La ministre de l’Environnement et des Energies renouvelables, Fatma-Zohra Zarouati, a affirmé à l’occasion que la stratégie énergétique nationale, orientée vers la promotion des énergies renouvelables fera réduire la dépendance de l’Algérie aux hydrocarbures. Un objectif stratégique pour l’Etat. Déclarant que l’Algérie s’était résolument orientée vers l’élaboration d’une stratégie énergétique lui permettant d’être «un acteur énergétique dynamique», la ministre du secteur a rappelé l’impérieuse nécessité de favoriser l’utilisation des ressources d’énergie autres que les hydrocarbures.

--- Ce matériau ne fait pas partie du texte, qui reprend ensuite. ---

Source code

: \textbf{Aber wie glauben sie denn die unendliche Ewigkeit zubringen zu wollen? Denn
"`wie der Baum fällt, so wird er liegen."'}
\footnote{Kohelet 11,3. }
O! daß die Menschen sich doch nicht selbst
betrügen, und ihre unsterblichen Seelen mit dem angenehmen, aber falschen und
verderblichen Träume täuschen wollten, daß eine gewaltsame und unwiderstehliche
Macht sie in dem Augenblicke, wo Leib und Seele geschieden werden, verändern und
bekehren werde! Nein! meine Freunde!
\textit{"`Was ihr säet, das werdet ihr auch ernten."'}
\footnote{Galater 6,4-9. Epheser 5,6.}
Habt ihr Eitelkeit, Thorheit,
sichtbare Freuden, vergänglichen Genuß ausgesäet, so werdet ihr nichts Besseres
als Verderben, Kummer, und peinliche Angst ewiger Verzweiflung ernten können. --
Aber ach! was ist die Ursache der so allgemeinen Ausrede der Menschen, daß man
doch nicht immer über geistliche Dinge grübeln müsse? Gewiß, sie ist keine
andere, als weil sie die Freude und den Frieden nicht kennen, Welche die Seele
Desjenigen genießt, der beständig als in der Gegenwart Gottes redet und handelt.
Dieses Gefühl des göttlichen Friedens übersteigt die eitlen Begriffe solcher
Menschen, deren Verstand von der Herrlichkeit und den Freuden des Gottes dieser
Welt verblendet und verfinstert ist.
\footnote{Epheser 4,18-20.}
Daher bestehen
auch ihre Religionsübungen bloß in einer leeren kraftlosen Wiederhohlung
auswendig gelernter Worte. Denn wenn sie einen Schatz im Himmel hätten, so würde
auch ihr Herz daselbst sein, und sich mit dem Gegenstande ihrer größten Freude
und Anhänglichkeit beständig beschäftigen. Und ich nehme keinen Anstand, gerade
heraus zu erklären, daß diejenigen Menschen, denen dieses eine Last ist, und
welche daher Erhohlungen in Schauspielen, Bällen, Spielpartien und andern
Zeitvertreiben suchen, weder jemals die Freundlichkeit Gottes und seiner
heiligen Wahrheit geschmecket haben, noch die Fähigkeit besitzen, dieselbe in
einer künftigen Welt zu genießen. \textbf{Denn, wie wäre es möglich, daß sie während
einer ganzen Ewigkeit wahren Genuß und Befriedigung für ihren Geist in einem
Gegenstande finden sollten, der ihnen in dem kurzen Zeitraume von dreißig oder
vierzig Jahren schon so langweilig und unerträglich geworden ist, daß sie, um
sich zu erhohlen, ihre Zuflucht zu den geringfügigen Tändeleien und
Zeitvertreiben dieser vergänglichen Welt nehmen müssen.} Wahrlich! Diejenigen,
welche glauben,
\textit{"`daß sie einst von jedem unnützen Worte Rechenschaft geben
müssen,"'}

Mme Zerouati a évoqué la grande importance accordée par les pouvoirs publics au développement des énergies renouvelables, en leur consacrant «un programme national spécifique» impliquant à la fois les secteurs privé et public, ainsi que les partenaires étrangers, «détenteurs de savoir-faire et de technologies». D’autre part, la ministre a relevé que «les bouleversements rapides et majeurs» en cours sur la scène énergétique internationale ont mis l’Algérie devant des défis et des enjeux cruciaux. La diversification des sources d’énergie, la garantie de la sécurité énergétique pour les générations futures et le développement d’une économie fondée sur la transition énergétique sont devenus des objectifs capitaux.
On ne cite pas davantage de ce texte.